Tous les secteurs sont gangrénés par la mauvaise gestion.

Aujourd’hui, on a tendance à rechercher, en cas d’échec d’une entreprise, à qui incombe la responsabilité de la faute présumée. 

On demande aux responsables de faire la preuve d’une bonne gestion ; ce qui signifie que l’on sache ce qu’est une bonne gestion, puisqu’il faut dire qu’on a bien géré et ensuite que l’on prouve que toutes les décisions nécessaires à une bonne gestion ont été prises. En matière économique, il y a un instrument qui force la décision en ce domaine, c’est le bilan. En fin d’exercice, on fait les comptes et ce sont des comptes de résultat. 

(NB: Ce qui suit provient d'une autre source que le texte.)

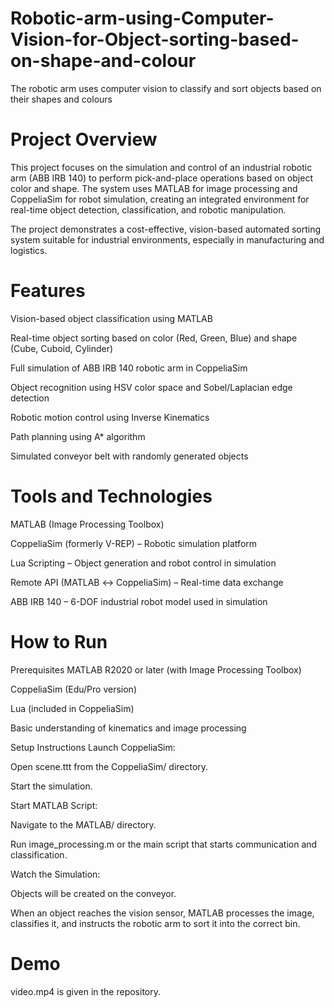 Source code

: # Robotic-arm-using-Computer-Vision-for-Object-sorting-based-on-shape-and-colour
The robotic arm uses computer vision to classify and sort objects based on their shapes and colours
# Project Overview
This project focuses on the simulation and control of an industrial robotic arm (ABB IRB 140) to perform pick-and-place operations based on object color and shape. The system uses MATLAB for image processing and CoppeliaSim for robot simulation, creating an integrated environment for real-time object detection, classification, and robotic manipulation.

The project demonstrates a cost-effective, vision-based automated sorting system suitable for industrial environments, especially in manufacturing and logistics.

# Features
Vision-based object classification using MATLAB

Real-time object sorting based on color (Red, Green, Blue) and shape (Cube, Cuboid, Cylinder)

Full simulation of ABB IRB 140 robotic arm in CoppeliaSim

Object recognition using HSV color space and Sobel/Laplacian edge detection

Robotic motion control using Inverse Kinematics

Path planning using A* algorithm

Simulated conveyor belt with randomly generated objects

# Tools and Technologies
MATLAB (Image Processing Toolbox)

CoppeliaSim (formerly V-REP) – Robotic simulation platform

Lua Scripting – Object generation and robot control in simulation

Remote API (MATLAB ↔ CoppeliaSim) – Real-time data exchange

ABB IRB 140 – 6-DOF industrial robot model used in simulation

 # How to Run
Prerequisites
MATLAB R2020 or later (with Image Processing Toolbox)

CoppeliaSim (Edu/Pro version)

Lua (included in CoppeliaSim)

Basic understanding of kinematics and image processing

Setup Instructions
Launch CoppeliaSim:

Open scene.ttt from the CoppeliaSim/ directory.

Start the simulation.

Start MATLAB Script:

Navigate to the MATLAB/ directory.

Run image_processing.m or the main script that starts communication and classification.

Watch the Simulation:

Objects will be created on the conveyor.

When an object reaches the vision sensor, MATLAB processes the image, classifies it, and instructs the robotic arm to sort it into the correct bin.

# Demo
video.mp4 is given in the repository.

Ce ne sont pas des comptes d’intention, ce ne sont pas des comptes de régularité. Si les résultats ne sont pas bons, on sait que l’ensemble des décisions n’a pas été efficace ou que l’on n’a pas su ou pu prendre les décisions qu’il fallait. Il y a décision de gestion lorsque le décideur doit à partir de la connaissance d’un phénomène ou d’une prévision ou anticipation sur le futur choisir parmi les nombreuses possibilités celle qu’il considère comme la meilleure pour l’entreprise. 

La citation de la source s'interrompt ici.